Adjusted Diluted EPS exceeded the high end of the range in the prior outlook due to strong operating performance, particularly in Financial Services, and a better than expected effective income tax rate. In addition, GAAP diluted EPS included a loss of $0.07 per share related to the early retirement of debt.A reconciliation between earnings per share on a GAAP basis and adjusted earnings per share on a non-GAAP basis is provided after the Forward-Looking Statements discussion.

“We are excited to deliver our third straight year of revenue growth and our highest annual revenue growth rate since 1994, excluding the NEBS acquisition,” said Lee Schram, CEO of Deluxe. “Revenue in the fourth quarter was at the top end of our outlook and adjusted EPS exceeded our outlook, driven by strong performance in both Small Business Services and Financial Services. Full year adjusted EPS grew almost 14% to $3.53. Looking forward to 2013, in spite of an anticipated continued sluggish economy, we expect to continue our strong performance with a fourth year of profitable revenue growth.”
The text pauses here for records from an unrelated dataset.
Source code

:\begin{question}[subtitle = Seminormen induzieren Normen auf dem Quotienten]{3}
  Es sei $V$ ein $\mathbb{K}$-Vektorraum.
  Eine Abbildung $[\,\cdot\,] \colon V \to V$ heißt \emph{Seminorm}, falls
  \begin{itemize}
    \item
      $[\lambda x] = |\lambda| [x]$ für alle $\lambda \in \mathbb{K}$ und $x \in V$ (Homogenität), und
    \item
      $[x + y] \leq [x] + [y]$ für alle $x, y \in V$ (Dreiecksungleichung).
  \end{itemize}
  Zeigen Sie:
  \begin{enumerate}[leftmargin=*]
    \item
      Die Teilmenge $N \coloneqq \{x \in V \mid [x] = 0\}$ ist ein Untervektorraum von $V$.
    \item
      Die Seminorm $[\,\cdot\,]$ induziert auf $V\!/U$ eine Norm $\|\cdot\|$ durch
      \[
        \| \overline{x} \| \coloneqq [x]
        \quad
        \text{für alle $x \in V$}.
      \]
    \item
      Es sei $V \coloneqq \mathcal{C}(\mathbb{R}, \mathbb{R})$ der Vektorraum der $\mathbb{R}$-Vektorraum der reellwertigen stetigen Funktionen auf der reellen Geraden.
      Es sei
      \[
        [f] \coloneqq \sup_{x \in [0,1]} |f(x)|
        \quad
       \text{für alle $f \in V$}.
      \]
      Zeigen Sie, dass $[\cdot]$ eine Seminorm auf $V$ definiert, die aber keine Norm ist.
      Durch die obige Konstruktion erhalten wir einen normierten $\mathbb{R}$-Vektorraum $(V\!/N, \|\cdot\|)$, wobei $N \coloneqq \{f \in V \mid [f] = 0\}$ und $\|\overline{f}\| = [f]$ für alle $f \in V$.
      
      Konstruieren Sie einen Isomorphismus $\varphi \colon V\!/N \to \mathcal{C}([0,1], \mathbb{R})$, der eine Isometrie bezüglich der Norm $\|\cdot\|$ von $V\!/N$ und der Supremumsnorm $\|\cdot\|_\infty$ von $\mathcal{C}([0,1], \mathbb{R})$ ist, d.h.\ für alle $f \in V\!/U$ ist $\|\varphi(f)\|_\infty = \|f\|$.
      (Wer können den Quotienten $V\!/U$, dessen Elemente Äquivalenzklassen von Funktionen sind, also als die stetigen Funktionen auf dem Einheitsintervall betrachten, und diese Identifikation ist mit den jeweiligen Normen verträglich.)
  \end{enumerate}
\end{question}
Fourth Quarter 2012 Highlights:

  • Revenue for the quarter was $387.6 million compared to $366.4 million during the fourth quarter of 2011. Revenue increased 5.8% compared to 2011, driven by 11.2% growth in Small Business Services, which included the impact of the OrangeSoda, Inc. acquisition in the second quarter. Marketing solutions and other services revenue, which also included the impact of the OrangeSoda, Inc. acquisition, increased 26.4% compared to 2011 and represented 22.5% of consolidated revenue, up from 18.8% in the fourth quarter of 2011.
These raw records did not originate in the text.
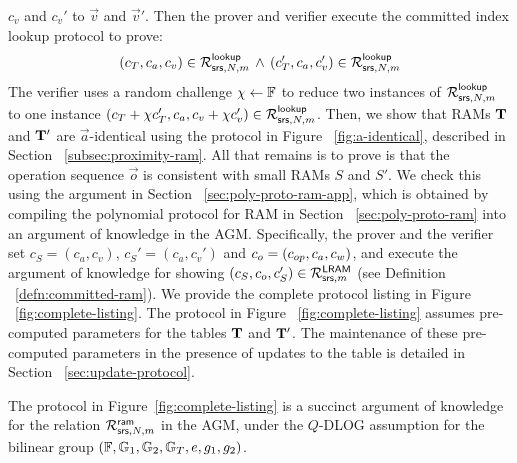 $c_v$ and $c_v'$ to $\vec{v}$ and $\vec{v}'$. Then the prover and verifier execute the committed index lookup protocol to
prove:
\begin{equation}
(c_T, c_a, c_v)\in \mathcal{R}^{\mathsf{lookup}}_{\mathsf{srs},N,m}\, \wedge\, (c_T', c_a, c_v')\in \mathcal{R}^{\mathsf{lookup}}_{\mathsf{srs},N,m}
\end{equation}
The verifier uses a random challenge $\chi\gets \mathbb{F}$ to reduce two instances of $\mathcal{R}^{\mathsf{lookup}}_{\mathsf{srs},N,m}$ to one instance
$(c_T + \chi c_T', c_a, c_v + \chi c_v')\in \mathcal{R}^{\mathsf{lookup}}_{\mathsf{srs},N,m}$. Then, we show that
RAMs $\mathbf{T}$ and $\mathbf{T}'$ are $\vec{a}$-identical using the protocol in Figure ~\ref{fig:a-identical}, described
in Section ~\ref{subsec:proximity-ram}.
All that remains is to prove is that the operation sequence $\vec{o}$ is consistent with small RAMs $S$ and $S'$.
We check this using the argument in Section ~\ref{sec:poly-proto-ram-app}, which is obtained by compiling the
polynomial protocol for RAM in Section ~\ref{sec:poly-proto-ram} into an argument of knowledge in the AGM.
Specifically, the prover and the verifier set
$c_S = (c_a, c_v)$, $c_S'=(c_a, c_v')$ and $c_o = (c_{op}, c_a, c_w)$, and execute the argument of knowledge for
showing $(c_S, c_o, c_S')\in \mathcal{R}^{\mathsf{LRAM}}_{\mathsf{srs},m}$ (see Definition ~\ref{defn:committed-ram}). We provide the complete protocol
listing in Figure ~\ref{fig:complete-listing}. The protocol in Figure ~\ref{fig:complete-listing} assumes pre-computed parameters
for the tables $\mathbf{T}$ and $\mathbf{T}'$. The maintenance of these pre-computed parameters in the presence of updates to the table
is detailed in Section ~\ref{sec:update-protocol}.

\begin{theorem}\label{thm:committed-ram}
The protocol in Figure~\ref{fig:complete-listing} is a succinct argument of knowledge for the relation $\mathcal{R}^{\mathsf{ram}}_{\mathsf{srs},N,m}$ in
the AGM, under the $Q$-DLOG assumption for the bilinear group $(\mathbb{F},\mathbb{G}_1,\mathbb{G}_2,\mathbb{G}_T,e,g_1,g_2)$.
\end{theorem}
  • Gross margin was 64.5 percent of revenue, the same as in 2011. Increased delivery rates, material costs and performance based compensation expense in 2012 were offset by favorable impacts from price increases and the Company’s continued cost reduction initiatives.
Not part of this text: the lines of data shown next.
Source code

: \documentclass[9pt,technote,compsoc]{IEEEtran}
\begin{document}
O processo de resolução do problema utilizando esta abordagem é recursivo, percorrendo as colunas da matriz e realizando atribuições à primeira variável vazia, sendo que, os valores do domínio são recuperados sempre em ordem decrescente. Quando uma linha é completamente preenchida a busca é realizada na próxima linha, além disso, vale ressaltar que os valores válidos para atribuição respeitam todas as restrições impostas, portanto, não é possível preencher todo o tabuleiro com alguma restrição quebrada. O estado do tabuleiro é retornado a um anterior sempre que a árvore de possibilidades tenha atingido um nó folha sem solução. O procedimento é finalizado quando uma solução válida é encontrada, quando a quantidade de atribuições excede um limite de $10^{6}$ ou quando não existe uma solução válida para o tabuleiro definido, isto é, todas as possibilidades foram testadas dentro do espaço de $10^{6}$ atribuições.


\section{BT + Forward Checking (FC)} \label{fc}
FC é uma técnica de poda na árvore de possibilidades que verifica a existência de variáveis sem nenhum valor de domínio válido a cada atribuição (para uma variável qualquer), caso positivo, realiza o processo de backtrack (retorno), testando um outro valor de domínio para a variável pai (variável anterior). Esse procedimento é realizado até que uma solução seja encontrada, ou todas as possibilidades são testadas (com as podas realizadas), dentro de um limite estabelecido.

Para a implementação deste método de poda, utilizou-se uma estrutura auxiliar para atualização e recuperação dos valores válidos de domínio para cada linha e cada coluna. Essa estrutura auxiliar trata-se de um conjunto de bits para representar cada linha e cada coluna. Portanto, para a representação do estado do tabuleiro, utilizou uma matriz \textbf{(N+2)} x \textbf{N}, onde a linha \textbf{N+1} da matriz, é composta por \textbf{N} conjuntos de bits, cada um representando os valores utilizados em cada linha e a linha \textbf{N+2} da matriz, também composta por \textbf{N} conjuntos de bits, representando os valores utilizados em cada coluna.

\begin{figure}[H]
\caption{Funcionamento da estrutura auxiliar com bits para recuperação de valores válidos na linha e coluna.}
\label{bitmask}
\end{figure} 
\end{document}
  • Selling, general and administrative (SG&A) expense increased $10.3 million in the quarter compared to 2011. Increased SG&A expense associated with commissions on increased revenue, as well as higher performance based compensation expense, higher brand awareness spending, and the OrangeSoda acquisition in the second quarter, was partially offset by benefits from continued execution against expense reduction initiatives.